Enriching the Future: Creating Opportunities for Youth in the Middle East


Doha Forum Picture

Through high-level discussions of democracy, development, and free trade, the 2014 Doha Forum held from May 12 to 14 sought to find solutions to key economic challenges facing the Middle East through international collaboration and entrepreneurship. Among those key challenges is job creation.

Co-hosted by Qatar and UCLA’s Center for Middle East Development, the theme of this year’s forum was “Enriching the Middle East’s Economic Future.” CIPE’s Regional Director for the Middle East and North Africa (MENA) Abdulwahab Alkebsi and a group of CIPE’s partners participated in the forum.

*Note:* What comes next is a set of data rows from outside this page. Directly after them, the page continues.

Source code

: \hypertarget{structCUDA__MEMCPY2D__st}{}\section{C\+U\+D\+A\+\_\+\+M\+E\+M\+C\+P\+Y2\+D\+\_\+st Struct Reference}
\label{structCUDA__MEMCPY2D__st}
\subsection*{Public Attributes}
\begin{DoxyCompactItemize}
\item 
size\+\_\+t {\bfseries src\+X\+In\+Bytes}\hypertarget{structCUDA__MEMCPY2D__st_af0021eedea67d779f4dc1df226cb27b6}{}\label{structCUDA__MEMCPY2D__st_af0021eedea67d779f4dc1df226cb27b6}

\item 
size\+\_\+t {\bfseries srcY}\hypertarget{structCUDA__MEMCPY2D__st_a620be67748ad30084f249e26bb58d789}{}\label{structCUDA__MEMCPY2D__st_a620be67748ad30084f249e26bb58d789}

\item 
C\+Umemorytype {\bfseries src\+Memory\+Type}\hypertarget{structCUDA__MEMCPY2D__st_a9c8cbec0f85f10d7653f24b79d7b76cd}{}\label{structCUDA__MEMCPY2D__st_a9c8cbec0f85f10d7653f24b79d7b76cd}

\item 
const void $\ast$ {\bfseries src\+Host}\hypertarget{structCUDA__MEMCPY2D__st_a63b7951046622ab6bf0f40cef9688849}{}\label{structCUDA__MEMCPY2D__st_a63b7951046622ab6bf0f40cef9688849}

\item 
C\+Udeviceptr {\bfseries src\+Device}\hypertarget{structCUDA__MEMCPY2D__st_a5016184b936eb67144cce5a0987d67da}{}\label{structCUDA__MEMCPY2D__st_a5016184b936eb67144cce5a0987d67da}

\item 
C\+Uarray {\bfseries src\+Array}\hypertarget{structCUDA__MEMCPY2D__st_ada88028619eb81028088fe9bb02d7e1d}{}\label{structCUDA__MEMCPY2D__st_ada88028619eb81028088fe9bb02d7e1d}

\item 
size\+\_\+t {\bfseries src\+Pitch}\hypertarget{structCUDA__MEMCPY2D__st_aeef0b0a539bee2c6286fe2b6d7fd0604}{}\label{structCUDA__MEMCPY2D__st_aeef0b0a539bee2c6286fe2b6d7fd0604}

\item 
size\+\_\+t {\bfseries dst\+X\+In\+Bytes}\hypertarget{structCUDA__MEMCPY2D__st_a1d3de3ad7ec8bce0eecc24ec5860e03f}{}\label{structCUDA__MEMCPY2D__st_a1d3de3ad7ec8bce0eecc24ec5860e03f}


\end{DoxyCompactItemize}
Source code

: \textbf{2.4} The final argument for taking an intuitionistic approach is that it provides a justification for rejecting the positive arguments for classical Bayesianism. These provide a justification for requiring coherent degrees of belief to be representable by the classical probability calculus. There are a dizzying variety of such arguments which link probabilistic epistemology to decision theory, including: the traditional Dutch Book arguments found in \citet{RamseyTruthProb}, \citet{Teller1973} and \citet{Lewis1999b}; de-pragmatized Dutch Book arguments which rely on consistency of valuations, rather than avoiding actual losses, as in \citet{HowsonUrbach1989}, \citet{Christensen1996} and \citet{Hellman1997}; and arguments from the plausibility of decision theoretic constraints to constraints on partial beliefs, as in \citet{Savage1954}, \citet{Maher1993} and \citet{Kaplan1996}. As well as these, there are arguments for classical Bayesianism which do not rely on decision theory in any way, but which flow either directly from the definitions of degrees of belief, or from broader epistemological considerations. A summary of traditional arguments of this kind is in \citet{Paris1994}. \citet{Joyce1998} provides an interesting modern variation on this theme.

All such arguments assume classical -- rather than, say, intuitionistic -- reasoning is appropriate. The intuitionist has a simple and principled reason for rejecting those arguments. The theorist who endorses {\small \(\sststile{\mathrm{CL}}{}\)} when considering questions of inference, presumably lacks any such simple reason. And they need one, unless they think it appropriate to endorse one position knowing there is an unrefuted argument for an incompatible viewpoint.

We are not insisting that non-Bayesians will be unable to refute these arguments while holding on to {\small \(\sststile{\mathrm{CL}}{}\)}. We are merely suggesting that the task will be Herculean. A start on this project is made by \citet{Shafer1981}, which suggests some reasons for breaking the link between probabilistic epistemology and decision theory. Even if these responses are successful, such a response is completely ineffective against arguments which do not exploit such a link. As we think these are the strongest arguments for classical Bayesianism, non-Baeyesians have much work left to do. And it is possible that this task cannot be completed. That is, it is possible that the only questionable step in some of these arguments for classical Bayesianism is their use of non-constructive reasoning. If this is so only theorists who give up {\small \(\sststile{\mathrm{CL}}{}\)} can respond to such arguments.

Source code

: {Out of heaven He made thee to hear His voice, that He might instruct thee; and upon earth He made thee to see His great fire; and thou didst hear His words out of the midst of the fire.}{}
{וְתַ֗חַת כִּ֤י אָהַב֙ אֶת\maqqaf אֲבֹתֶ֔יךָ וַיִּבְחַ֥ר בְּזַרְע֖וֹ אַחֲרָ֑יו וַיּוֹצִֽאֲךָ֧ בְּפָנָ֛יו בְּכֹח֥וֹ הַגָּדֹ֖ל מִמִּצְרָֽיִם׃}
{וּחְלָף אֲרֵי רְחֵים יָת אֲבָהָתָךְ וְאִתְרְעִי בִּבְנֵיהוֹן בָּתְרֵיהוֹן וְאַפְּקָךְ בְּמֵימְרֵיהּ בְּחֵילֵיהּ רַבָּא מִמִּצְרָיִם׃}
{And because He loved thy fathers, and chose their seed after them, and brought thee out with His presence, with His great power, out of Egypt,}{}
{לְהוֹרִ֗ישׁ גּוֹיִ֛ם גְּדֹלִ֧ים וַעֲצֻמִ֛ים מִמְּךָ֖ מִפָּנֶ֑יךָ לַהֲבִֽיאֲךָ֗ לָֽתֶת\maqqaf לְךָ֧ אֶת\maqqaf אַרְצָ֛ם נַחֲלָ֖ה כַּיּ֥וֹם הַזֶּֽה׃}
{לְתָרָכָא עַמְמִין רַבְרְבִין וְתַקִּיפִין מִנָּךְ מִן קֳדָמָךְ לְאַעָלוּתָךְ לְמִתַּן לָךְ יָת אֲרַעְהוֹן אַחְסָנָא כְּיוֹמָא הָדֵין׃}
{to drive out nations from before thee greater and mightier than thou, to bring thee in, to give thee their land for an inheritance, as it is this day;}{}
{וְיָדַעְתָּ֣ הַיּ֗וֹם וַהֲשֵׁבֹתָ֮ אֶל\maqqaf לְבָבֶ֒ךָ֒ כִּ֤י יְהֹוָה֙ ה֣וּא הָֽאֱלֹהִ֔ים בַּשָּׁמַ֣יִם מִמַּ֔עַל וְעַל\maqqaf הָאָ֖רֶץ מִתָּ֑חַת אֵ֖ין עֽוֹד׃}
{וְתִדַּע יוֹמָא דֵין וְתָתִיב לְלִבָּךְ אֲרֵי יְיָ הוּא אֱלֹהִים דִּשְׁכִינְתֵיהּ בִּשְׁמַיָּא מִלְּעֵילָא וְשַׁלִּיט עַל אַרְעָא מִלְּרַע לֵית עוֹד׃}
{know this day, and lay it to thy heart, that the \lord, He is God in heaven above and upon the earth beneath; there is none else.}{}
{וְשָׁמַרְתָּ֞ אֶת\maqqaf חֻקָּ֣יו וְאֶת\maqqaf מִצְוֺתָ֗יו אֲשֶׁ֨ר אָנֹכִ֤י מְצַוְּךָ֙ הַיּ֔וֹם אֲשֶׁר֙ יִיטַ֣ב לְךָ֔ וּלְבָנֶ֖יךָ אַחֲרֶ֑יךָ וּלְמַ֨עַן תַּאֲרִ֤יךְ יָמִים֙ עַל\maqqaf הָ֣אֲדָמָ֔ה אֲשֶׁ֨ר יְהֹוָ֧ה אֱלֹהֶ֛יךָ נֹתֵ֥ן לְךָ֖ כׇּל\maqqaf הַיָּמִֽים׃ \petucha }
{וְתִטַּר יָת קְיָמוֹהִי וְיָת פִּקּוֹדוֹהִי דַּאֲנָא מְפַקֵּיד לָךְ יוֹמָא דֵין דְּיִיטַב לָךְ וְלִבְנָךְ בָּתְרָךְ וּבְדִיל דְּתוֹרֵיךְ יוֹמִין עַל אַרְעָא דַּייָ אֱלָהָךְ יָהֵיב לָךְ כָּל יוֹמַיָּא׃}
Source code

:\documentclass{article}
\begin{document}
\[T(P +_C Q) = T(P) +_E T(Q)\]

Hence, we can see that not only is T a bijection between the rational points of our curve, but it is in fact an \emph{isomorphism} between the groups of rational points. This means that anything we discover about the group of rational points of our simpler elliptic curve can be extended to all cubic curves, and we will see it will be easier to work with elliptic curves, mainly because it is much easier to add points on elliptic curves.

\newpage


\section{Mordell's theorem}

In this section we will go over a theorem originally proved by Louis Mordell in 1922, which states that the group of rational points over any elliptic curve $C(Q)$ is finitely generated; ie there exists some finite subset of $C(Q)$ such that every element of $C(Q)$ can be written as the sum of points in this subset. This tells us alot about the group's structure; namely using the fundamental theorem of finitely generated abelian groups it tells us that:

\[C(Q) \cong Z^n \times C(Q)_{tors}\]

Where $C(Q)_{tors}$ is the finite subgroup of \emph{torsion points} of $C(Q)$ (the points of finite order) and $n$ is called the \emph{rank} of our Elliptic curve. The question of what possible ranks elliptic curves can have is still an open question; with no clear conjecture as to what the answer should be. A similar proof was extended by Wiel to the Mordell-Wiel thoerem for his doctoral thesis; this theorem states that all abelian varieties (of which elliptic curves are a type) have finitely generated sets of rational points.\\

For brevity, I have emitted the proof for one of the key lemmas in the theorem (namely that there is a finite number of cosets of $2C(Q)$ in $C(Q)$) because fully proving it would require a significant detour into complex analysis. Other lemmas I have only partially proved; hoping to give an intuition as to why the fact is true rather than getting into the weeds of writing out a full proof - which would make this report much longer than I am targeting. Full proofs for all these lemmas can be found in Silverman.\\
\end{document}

With 30 percent of the Middle East’s population between the ages of 15 and 29, creating employment opportunities for young people remains a top economic priority for the region. CIPE and its partner organizations highlighted the many ways in which the private sector can address this challenge and enrich the Middle East’s economic future.

CIPE staff and partners have variously organized, moderated, and spoken on panels for each of the past four years. This year, Alkebsi moderated a panel on “Entrepreneurship Ecosystems in the Arab World.” Speakers included representatives of four CIPE partner organizations, each of whom described how new CIPE-supported initiatives in their countries offer innovative approaches to job creation.

Sami Atallah, Director of the Lebanese Center for Policy Studies (LCPS), described the LCPS-led dialogue process between Lebanese industrialists and public sector officials, which aims to create a greater role for the private sector in the policy making process and advance industrial policies in a democratic way.

Rami Shamma, Project Manager for the Development of People and Nature Association (DPNA), described DPNA’s success in institutionalizing the democratic concepts of civic responsibility and entrepreneurship in educational curricula for Lebanese youth.

The founder and CEO of Qotuf Al Riyadh Company, Tuba Ozlem Terekli, discussed Qotuf’s program to build sustainable entrepreneurship incubators, accelerators, and mentorship systems throughout the Gulf.

Finally, Chairman of the Syrian Economic Forum (SEF) Ayman Tabbaa, highlighted SEF’s efforts to create a free economic zone on the Syrian-Turkish border—an initiative that would provide investment opportunities for Syrian businesses and job opportunities for Syrian citizens, while alleviating burdens on Turkish society from Syrian refugees.

Bijan Khajehpour, Managing Partner of Atieh International, also spoke on the panel about the role of education in supporting entrepreneurship.

The discussions that took place at the Doha Forum evidenced a growing realization throughout the Middle East that the way to create jobs for young men and women is through the private sector. The old social contract whereby the government provided jobs for every citizen has proved unsustainable, and filling the void requires harnessing the vast potential of private enterprise throughout the region.

However, private sector initiatives alone will not suffice. The private sector must be supported with a legal and regulatory environment conducive to business development and investment. Business-friendly policies that encourage entrepreneurship include streamlined registration and licensing procedures, strong enforcement of contracts and property rights, access to finance, efficient bankruptcy procedures, access to information, and reduced barriers to competition and trade. These policies must be supported by an administrative system based on the rule of law and equal opportunity—not plagued by corruption and cronyism.

Of course, implementing these policies is no simple task. Successful policy reform requires tailoring solutions to local conditions and responding to the needs of the local population.

The private sector has a crucial role to play in this process. By engaging the business community in the policymaking process, government officials in the Middle East can work with the private sector to craft solutions that create jobs and open up economic opportunities for their citizens.

CIPE supports its local partners in the Middle East to have a voice in this process, and the Doha Forum offers an important annual opportunity for them to be heard by key decision-makers in the region.

Peako Jenkins is a Program Assistant for the Middle East & North Africa at CIPE.